◆ ASSIGNED TASK: Drop the images. Copy every line below character for character.
'''
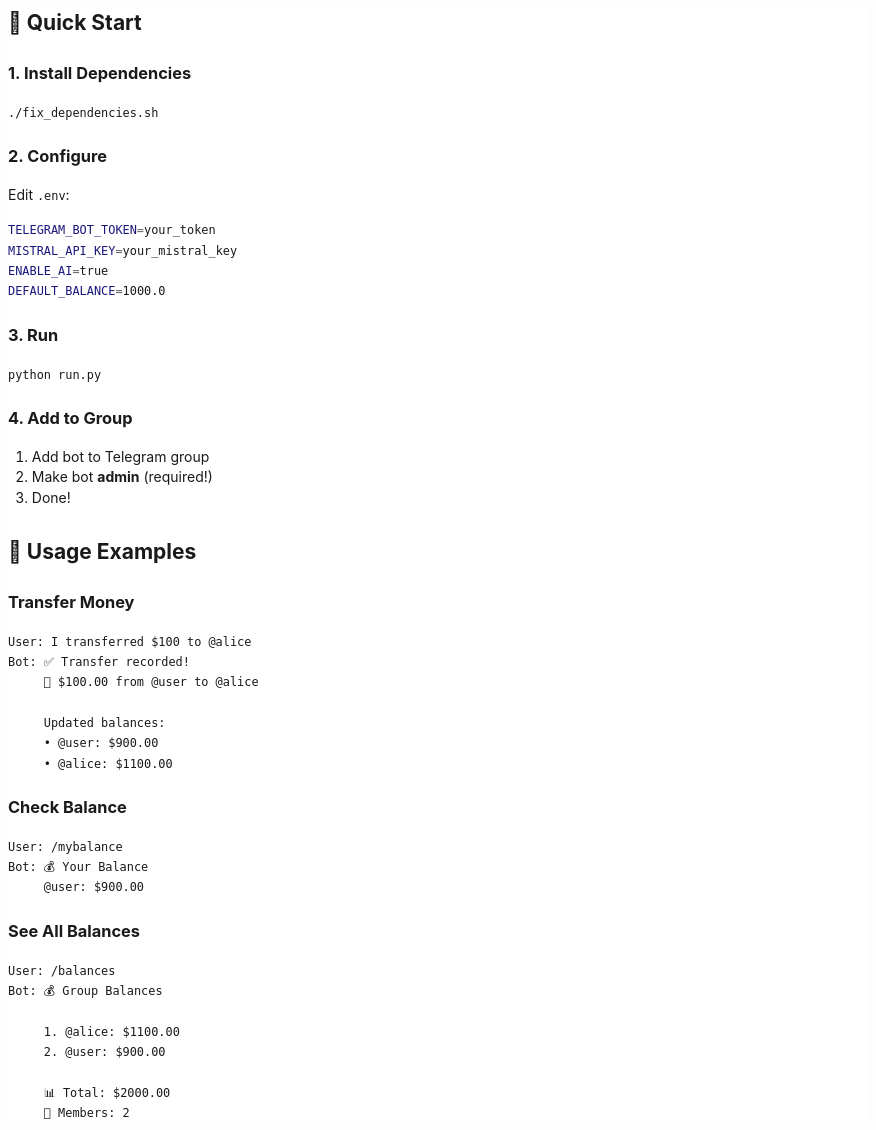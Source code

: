 ## 🚀 Quick Start

### 1. Install Dependencies
```bash
./fix_dependencies.sh
```

### 2. Configure
Edit `.env`:
```bash
TELEGRAM_BOT_TOKEN=your_token
MISTRAL_API_KEY=your_mistral_key
ENABLE_AI=true
DEFAULT_BALANCE=1000.0
```

### 3. Run
```bash
python run.py
```

### 4. Add to Group
1. Add bot to Telegram group
2. Make bot **admin** (required!)
3. Done!

## 💬 Usage Examples

### Transfer Money
```
User: I transferred $100 to @alice
Bot: ✅ Transfer recorded!
     💸 $100.00 from @user to @alice
     
     Updated balances:
     • @user: $900.00
     • @alice: $1100.00
```

### Check Balance
```
User: /mybalance
Bot: 💰 Your Balance
     @user: $900.00
```

### See All Balances
```
User: /balances
Bot: 💰 Group Balances
     
     1. @alice: $1100.00
     2. @user: $900.00
     
     📊 Total: $2000.00
     👥 Members: 2
```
'''
◆ WRITTEN ANSWER:
Source code

: ## 🚀 Quick Start

### 1. Install Dependencies
```bash
./fix_dependencies.sh
```

### 2. Configure
Edit `.env`:
```bash
TELEGRAM_BOT_TOKEN=your_token
MISTRAL_API_KEY=your_mistral_key
ENABLE_AI=true
DEFAULT_BALANCE=1000.0
```

### 3. Run
```bash
python run.py
```

### 4. Add to Group
1. Add bot to Telegram group
2. Make bot **admin** (required!)
3. Done!

## 💬 Usage Examples

### Transfer Money
```
User: I transferred $100 to @alice
Bot: ✅ Transfer recorded!
     💸 $100.00 from @user to @alice
     
     Updated balances:
     • @user: $900.00
     • @alice: $1100.00
```

### Check Balance
```
User: /mybalance
Bot: 💰 Your Balance
     @user: $900.00
```

### See All Balances
```
User: /balances
Bot: 💰 Group Balances
     
     1. @alice: $1100.00
     2. @user: $900.00
     
     📊 Total: $2000.00
     👥 Members: 2
```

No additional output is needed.